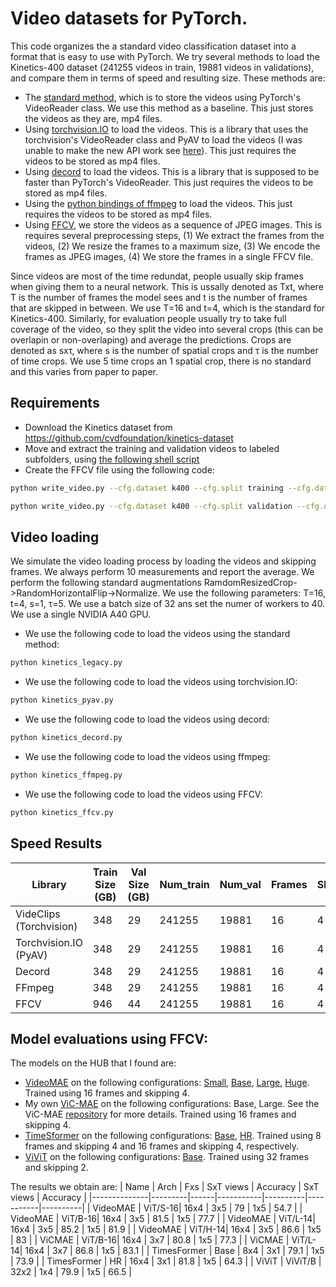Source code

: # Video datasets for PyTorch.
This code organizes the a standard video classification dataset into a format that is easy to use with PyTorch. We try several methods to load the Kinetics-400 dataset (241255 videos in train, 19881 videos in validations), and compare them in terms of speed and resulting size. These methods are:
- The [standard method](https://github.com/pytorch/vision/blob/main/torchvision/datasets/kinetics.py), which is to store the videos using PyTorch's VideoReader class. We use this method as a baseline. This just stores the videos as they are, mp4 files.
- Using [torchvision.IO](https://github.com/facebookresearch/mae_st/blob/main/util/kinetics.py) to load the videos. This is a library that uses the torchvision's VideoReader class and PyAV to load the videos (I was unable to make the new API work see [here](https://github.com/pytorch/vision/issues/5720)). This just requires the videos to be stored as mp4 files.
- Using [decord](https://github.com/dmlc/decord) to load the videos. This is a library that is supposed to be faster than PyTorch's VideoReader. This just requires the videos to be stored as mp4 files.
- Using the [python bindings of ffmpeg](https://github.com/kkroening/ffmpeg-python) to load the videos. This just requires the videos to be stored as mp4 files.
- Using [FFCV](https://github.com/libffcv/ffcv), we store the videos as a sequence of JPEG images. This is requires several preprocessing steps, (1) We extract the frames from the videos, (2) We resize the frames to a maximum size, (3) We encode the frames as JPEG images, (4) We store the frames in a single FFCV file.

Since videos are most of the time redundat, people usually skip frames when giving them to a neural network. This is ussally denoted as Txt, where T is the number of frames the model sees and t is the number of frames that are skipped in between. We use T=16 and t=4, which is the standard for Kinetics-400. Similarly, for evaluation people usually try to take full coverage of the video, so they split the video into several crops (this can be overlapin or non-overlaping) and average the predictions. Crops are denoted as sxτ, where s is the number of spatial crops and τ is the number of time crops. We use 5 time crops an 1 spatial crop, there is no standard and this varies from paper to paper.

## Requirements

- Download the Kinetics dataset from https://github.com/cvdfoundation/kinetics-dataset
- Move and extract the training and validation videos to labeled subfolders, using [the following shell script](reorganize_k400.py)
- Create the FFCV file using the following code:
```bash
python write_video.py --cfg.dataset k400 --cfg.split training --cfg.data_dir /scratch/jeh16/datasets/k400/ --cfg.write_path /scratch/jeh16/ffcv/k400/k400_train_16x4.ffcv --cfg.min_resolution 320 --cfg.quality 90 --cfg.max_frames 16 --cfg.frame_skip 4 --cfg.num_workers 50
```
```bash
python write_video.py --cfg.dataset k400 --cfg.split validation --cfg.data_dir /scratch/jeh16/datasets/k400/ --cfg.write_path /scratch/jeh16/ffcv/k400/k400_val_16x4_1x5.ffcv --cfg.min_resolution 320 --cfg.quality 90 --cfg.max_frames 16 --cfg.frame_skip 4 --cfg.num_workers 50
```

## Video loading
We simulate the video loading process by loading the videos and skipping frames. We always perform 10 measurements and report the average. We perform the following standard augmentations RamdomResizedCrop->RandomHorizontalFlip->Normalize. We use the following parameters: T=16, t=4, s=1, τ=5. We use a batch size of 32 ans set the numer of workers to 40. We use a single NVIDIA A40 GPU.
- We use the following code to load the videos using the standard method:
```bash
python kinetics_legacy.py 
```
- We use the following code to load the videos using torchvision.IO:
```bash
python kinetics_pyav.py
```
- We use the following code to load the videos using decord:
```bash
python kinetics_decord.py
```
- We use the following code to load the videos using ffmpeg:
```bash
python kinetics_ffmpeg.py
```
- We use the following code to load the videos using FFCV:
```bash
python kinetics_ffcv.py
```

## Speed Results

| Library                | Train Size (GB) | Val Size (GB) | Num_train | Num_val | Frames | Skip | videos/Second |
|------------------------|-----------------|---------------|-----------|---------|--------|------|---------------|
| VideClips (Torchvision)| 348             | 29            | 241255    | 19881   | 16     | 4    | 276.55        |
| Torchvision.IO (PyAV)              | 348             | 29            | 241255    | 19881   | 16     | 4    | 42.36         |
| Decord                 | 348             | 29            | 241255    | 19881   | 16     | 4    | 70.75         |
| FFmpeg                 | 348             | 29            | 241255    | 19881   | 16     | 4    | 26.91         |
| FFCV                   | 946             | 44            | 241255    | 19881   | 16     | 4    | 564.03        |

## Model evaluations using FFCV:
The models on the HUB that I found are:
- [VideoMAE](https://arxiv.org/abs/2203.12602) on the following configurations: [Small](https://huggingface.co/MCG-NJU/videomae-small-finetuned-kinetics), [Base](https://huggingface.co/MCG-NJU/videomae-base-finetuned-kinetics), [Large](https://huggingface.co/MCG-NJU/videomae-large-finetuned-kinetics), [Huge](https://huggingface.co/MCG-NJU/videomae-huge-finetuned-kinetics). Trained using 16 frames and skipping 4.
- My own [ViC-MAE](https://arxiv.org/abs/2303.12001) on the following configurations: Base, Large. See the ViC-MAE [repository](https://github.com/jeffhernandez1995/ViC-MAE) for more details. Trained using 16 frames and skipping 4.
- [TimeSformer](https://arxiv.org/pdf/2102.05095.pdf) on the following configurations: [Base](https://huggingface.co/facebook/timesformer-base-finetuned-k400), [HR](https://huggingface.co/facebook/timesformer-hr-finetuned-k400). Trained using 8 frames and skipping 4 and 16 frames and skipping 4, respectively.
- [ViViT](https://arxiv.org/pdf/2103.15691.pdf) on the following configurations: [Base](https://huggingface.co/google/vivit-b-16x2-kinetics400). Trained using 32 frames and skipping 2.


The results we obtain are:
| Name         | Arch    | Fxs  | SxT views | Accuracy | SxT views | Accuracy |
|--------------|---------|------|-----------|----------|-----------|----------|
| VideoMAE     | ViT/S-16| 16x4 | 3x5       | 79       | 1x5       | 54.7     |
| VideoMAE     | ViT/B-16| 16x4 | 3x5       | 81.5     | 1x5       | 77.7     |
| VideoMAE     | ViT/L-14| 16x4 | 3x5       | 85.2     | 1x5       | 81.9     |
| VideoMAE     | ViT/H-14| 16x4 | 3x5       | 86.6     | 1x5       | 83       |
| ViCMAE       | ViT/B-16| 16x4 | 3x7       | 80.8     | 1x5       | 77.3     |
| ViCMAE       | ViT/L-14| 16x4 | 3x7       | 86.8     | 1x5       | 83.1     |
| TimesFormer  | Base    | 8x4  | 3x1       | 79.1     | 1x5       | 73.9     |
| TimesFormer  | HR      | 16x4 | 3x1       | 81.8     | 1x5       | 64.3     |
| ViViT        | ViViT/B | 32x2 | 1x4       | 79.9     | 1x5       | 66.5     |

* * *

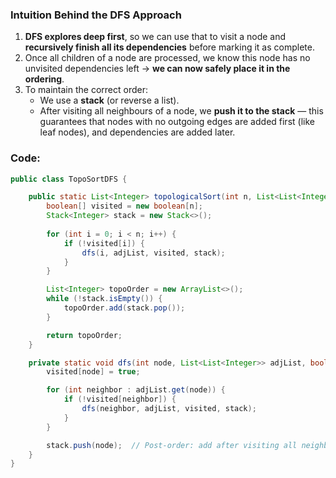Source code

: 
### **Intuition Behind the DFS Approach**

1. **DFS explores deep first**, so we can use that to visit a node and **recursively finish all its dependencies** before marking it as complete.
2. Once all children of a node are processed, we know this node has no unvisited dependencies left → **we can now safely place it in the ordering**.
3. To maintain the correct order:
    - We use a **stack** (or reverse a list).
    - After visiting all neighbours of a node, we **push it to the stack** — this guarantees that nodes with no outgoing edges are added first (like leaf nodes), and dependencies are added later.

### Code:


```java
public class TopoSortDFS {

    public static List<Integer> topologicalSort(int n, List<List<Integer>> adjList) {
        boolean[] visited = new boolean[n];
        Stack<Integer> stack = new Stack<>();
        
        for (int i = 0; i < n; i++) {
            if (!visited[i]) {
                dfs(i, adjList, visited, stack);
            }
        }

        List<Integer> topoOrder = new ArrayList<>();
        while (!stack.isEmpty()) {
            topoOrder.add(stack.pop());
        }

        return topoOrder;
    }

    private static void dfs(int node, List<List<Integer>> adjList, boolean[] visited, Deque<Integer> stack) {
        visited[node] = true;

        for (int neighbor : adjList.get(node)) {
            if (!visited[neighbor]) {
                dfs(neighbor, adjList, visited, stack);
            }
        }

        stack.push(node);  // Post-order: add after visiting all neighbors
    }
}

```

Problem to solve
In the entries above, find each line with the word "ViViT" and return it.

Expected answer
- [ViViT](https://arxiv.org/pdf/2103.15691.pdf) on the following configurations: [Base](https://huggingface.co/google/vivit-b-16x2-kinetics400). Trained using 32 frames and skipping 2.
| ViViT        | ViViT/B | 32x2 | 1x4       | 79.9     | 1x5       | 66.5     |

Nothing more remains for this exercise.